Following its launch in Europe earlier this month, Segway’s Navimow i series robot lawn mower is now available in the US. As one of the first robotic mowers under $1,000 that can navigate autonomously without a boundary wire, its arrival could be the beginning of the robot lawn mower going mainstream.

The Navimow i series has two models: the i105N costs $999 and covers 0.125 acres, and the $1,299 i110N can manage up to 0.25 acres. It uses Segway’s Exact Fusion Locating System 2.0, a vision-enhanced real-time kinematic (RTK) GPS system with a camera for outdoor mapping. It can also avoid obstacles and navigate around trees, shrubs, garden borders, and even animals and people as it cuts your lawn.

According to the company, the new lawn bot has AI-powered mapping, a ride-on boundary mode to trim your edges, and a mapping assist feature that lets you customize your preferred mowing route in the app. 

Until now, to get this type of intelligence in your robot lawn mower, you have to spend a lot more money. While there are cheaper wired bots under $1,000, these require laying perimeter wire around your yard to avoid mowing down your flower beds.

This isn’t Segway’s first robot lawn mower. It launched its wireless GPS-powered H series in 2021. Those models can tackle bigger yards but are more expensive, starting at $1,900 for a 0.2-acre yard and going up to $2,600 for a 0.74-acre yard. Both the H and i series work with a smartphone app and virtual boundaries. 

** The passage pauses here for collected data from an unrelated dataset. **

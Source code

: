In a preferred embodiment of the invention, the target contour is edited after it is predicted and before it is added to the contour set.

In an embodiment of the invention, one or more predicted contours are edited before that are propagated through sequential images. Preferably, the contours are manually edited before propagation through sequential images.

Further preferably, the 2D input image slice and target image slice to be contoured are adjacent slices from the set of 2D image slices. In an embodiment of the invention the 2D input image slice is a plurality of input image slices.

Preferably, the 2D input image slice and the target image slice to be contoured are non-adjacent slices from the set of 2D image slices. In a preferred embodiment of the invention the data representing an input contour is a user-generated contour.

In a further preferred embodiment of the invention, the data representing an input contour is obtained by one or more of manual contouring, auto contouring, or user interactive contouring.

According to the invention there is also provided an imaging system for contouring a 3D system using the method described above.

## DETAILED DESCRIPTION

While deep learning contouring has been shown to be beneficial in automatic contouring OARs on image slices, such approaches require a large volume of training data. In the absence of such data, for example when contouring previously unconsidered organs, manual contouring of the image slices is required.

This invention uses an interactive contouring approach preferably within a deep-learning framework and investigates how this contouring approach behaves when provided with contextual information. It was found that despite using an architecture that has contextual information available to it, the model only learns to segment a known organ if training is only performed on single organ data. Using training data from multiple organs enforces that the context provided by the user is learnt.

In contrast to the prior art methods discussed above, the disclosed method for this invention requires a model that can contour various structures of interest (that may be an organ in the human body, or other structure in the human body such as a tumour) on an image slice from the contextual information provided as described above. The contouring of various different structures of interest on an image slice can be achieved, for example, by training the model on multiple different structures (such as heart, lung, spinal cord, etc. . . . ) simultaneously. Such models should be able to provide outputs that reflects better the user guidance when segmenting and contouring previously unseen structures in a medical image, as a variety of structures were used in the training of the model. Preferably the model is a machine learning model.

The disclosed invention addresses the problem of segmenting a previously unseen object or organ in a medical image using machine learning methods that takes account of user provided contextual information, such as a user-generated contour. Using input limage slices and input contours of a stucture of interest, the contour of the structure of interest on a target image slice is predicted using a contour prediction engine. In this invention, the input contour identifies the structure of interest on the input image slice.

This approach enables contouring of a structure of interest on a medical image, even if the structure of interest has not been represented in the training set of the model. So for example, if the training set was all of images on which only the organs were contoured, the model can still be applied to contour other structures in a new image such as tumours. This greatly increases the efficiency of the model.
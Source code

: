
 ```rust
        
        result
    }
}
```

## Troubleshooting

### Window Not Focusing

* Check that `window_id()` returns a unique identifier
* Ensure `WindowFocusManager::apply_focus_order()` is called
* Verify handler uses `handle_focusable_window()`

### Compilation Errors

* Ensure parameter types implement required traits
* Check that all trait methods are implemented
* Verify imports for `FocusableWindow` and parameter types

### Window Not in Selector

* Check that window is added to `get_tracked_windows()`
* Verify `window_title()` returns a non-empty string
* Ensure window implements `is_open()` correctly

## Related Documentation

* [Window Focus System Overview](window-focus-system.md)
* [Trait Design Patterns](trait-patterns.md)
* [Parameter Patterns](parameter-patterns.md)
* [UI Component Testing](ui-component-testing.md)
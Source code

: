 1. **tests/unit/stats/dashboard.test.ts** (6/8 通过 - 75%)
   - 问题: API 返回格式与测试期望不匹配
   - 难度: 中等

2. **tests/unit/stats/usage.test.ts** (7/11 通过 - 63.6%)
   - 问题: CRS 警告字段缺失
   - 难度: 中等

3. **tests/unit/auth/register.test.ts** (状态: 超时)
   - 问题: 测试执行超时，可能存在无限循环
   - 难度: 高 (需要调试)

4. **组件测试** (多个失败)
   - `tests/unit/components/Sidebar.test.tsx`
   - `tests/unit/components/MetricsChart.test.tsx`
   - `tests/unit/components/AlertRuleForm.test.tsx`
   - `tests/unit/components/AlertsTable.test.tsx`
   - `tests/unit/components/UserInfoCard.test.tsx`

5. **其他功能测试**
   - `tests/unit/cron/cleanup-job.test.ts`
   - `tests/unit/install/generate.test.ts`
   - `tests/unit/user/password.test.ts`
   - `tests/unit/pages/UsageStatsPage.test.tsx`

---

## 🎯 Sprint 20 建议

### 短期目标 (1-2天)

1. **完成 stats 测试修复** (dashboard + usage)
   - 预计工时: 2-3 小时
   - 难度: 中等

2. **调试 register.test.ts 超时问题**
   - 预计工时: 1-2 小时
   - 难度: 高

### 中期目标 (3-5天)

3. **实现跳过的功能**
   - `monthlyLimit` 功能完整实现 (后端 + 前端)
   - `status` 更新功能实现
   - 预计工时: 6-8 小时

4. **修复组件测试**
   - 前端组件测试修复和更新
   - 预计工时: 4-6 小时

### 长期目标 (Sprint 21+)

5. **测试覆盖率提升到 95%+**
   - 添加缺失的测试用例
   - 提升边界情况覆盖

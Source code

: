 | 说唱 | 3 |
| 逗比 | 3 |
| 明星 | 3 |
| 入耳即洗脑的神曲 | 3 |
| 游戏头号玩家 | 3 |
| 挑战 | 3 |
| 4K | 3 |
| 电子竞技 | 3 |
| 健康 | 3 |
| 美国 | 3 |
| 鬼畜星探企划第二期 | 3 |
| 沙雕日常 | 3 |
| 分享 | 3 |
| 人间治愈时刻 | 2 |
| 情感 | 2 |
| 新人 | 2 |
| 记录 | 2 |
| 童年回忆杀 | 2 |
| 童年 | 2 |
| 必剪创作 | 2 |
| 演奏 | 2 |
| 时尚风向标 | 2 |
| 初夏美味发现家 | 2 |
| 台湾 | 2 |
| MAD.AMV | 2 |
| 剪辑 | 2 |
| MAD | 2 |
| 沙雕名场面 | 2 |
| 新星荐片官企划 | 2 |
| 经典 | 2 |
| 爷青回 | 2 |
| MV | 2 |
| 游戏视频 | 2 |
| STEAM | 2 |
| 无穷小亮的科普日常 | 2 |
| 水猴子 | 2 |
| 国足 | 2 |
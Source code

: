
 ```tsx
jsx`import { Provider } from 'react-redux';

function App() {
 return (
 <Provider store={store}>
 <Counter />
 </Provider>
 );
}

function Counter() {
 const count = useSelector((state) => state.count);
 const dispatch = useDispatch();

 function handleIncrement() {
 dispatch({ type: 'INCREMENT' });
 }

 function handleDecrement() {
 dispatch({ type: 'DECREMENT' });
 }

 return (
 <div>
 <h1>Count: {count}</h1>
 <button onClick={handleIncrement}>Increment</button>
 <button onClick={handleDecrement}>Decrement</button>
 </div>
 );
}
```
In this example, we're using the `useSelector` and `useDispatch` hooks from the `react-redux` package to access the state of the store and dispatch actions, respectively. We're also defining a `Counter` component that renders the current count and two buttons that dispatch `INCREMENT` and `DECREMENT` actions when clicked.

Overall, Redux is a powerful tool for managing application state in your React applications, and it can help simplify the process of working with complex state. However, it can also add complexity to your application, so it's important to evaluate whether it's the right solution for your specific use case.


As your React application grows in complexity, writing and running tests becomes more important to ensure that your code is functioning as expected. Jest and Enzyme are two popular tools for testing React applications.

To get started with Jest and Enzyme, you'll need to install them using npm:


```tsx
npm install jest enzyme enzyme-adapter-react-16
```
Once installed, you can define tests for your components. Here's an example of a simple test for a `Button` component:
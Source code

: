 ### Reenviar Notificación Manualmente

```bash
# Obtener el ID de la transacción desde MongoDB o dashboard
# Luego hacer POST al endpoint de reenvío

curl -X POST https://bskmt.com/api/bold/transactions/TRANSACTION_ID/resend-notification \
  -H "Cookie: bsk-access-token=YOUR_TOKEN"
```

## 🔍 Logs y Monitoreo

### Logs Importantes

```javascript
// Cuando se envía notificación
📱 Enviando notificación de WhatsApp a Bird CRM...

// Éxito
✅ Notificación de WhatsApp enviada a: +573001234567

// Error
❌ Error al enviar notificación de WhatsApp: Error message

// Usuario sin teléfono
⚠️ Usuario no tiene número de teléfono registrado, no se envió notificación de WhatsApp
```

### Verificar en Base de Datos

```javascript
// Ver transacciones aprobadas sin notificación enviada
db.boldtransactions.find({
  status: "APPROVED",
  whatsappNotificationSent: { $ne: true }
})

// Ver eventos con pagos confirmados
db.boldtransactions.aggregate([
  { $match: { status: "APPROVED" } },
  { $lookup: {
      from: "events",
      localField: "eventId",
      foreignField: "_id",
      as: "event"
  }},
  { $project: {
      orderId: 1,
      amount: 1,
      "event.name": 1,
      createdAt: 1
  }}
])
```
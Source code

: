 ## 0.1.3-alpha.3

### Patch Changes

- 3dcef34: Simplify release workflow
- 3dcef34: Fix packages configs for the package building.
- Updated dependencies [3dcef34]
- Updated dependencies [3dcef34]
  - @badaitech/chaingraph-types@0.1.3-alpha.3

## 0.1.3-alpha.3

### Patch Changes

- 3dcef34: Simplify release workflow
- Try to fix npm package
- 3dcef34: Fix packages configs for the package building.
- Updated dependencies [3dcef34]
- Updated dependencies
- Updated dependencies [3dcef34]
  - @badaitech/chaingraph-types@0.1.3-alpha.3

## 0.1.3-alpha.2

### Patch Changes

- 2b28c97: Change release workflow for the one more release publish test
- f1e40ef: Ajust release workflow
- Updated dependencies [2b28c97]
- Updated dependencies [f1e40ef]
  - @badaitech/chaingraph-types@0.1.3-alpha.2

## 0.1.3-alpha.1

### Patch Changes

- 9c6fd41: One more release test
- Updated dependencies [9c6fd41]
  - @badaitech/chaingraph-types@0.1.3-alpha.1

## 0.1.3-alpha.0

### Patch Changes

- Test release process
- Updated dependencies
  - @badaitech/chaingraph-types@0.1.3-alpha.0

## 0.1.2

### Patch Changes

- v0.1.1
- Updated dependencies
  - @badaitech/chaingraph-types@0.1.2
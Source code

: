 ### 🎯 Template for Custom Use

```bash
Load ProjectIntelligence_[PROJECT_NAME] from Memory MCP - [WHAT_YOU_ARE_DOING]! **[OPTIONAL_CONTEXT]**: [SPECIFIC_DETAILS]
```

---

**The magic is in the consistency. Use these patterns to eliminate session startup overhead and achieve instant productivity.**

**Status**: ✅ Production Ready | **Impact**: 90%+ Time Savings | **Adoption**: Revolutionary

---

Yard size has been an issue for robot mowers; very few have been capable of tackling the bigger yards popular in America unless they pack in a big battery. This increases the size and the price. For really big yards, there are still not a lot of options beyond arguably the leader in the space: Husqvarna. Its wireless Automower 450X EPOS will set you back $5,900 but can tackle yards up to 2.5 acres.


The Dreame A1 robotic mower
Photo by Jennifer Pattison Tuohy / The Verge

However, as with robot vacuums, with more competition in the market, we can expect to see prices begin to drop and features improve. And 2024 is shaping up to be a big year for robotic mowers.

I saw a slew of new robot mowers at CES 2024, most of which are slated for release this year (one is already available). These include Aiper’s Horizon U1, Mammotion’s Luba AWD, Ecovacs’ Goat G1, and the Dreame A1. The last two are both from robot vacuum makers, so it will be interesting to see what new features they bring to the garden.

There’s also some interesting innovation in the space. Yarbo has developed a modular yard robot that can function as a snow blower, lawn mower, leaf blower, and trailer to tow yard equipment, among other features. The core robot costs $5,500, with modules like the lawn mower adding $1,500 to the price, so this is still an expensive bot. But I’m excited to see all this innovation in the smart garden, and am looking forward to testing some of these robotic mowers this spring.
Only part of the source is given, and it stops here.